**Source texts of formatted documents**
=-=-=
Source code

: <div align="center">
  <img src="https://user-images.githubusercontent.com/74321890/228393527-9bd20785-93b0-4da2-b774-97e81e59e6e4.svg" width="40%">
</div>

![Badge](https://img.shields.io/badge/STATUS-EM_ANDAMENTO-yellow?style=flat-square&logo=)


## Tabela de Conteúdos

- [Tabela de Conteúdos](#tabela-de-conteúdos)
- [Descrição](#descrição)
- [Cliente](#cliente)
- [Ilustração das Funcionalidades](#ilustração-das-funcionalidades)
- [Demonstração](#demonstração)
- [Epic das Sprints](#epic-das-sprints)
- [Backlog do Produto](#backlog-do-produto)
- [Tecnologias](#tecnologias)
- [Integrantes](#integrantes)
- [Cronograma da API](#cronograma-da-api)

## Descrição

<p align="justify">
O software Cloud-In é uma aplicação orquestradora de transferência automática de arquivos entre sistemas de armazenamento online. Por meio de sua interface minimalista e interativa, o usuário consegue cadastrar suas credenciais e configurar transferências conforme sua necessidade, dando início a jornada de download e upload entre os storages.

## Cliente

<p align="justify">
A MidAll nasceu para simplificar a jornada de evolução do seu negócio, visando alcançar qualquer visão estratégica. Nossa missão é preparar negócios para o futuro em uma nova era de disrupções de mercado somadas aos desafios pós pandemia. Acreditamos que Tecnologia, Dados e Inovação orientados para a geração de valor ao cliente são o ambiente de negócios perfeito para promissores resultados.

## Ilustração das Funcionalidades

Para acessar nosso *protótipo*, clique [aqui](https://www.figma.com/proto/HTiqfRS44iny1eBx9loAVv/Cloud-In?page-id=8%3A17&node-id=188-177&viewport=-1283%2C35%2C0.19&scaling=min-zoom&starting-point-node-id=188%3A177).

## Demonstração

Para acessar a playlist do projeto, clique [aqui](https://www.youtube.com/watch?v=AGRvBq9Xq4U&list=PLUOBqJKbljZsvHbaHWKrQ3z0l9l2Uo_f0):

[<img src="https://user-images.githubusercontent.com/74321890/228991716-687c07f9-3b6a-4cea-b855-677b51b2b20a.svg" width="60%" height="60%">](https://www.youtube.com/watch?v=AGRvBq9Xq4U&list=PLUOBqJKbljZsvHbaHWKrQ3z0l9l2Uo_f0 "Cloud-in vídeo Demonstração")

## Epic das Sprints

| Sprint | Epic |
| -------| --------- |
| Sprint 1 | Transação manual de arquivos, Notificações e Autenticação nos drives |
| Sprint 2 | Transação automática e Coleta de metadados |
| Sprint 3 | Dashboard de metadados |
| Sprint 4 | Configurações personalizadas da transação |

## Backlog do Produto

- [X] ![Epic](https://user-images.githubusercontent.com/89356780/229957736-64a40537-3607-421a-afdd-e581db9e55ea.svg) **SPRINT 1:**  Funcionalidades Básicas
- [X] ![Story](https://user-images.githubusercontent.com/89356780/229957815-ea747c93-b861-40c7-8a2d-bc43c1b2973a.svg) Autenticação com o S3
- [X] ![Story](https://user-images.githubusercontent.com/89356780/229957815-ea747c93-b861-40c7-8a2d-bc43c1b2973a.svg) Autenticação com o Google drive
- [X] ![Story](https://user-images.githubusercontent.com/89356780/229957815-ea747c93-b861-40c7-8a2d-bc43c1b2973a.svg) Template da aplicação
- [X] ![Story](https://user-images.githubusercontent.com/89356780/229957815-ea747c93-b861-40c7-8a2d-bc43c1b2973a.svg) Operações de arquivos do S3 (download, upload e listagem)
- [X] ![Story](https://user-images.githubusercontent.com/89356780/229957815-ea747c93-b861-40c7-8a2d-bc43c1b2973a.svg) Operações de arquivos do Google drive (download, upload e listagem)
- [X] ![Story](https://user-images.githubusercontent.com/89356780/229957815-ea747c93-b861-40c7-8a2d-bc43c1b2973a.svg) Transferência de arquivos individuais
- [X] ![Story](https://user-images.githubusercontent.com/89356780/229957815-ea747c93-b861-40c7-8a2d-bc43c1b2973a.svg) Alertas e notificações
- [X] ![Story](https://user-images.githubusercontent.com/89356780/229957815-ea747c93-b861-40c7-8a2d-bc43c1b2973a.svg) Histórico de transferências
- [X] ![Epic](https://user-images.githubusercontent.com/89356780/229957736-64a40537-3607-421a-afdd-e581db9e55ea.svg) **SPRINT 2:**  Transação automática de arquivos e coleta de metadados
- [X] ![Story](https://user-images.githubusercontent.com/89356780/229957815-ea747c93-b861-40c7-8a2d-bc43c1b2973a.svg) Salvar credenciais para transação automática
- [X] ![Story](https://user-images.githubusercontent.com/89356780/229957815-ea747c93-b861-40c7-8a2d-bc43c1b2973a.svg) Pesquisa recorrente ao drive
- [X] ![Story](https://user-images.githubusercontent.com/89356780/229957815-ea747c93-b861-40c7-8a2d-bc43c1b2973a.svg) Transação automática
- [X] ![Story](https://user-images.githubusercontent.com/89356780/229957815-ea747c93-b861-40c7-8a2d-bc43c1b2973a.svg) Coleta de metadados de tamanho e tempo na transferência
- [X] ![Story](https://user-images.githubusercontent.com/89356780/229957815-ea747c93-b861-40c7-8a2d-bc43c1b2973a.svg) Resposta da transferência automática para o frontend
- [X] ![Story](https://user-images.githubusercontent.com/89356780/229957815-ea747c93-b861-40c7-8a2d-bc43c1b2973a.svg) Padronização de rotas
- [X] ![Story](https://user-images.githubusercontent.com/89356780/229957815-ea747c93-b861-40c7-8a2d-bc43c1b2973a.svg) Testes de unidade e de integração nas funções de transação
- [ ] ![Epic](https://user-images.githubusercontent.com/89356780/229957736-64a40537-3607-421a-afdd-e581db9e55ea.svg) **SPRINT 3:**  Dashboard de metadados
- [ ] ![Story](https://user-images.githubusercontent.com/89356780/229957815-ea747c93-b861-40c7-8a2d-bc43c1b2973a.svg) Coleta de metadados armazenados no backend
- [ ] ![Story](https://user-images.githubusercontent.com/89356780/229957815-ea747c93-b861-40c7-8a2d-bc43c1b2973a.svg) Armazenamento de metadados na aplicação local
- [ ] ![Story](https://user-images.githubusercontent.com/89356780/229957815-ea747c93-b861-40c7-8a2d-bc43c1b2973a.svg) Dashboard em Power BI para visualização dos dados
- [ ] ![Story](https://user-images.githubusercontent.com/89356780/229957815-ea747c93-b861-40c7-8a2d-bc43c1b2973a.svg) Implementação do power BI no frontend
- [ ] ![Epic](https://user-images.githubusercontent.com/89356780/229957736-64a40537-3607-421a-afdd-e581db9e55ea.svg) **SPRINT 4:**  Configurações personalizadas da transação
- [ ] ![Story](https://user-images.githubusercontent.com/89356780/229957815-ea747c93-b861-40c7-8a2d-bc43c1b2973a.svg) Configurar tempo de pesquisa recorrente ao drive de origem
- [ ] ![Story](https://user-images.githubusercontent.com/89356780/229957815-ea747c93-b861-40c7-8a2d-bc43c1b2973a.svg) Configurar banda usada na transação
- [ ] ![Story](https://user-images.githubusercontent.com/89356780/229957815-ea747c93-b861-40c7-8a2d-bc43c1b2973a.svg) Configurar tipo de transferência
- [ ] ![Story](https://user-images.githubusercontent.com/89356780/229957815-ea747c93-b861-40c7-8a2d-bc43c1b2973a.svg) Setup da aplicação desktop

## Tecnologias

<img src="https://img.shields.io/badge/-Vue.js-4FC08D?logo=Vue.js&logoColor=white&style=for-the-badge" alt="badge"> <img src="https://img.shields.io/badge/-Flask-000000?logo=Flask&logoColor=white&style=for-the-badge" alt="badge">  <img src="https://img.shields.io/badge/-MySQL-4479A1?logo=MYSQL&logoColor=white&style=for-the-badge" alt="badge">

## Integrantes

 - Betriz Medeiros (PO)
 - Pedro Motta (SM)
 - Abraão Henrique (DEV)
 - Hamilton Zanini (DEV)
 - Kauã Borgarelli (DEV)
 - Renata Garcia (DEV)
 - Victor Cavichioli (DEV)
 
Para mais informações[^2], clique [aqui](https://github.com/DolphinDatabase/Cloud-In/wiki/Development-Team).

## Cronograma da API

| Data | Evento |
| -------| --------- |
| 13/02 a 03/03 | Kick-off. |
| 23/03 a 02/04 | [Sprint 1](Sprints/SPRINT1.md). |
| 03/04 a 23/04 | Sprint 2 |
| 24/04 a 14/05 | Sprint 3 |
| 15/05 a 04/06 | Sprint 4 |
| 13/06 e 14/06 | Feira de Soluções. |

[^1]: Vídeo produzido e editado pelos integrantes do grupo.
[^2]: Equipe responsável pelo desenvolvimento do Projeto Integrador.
=-=-=
In the entries above, find the line holding "- Betriz Medeiros (PO)" and the line holding "23/04 | Sprint 2 |", then retype exactly those two lines and every line between them, and nothing else.

 - Betriz Medeiros (PO)
 - Pedro Motta (SM)
 - Abraão Henrique (DEV)
 - Hamilton Zanini (DEV)
 - Kauã Borgarelli (DEV)
 - Renata Garcia (DEV)
 - Victor Cavichioli (DEV)
 
Para mais informações[^2], clique [aqui](https://github.com/DolphinDatabase/Cloud-In/wiki/Development-Team).

## Cronograma da API

| Data | Evento |
| -------| --------- |
| 13/02 a 03/03 | Kick-off. |
| 23/03 a 02/04 | [Sprint 1](Sprints/SPRINT1.md). |
| 03/04 a 23/04 | Sprint 2 |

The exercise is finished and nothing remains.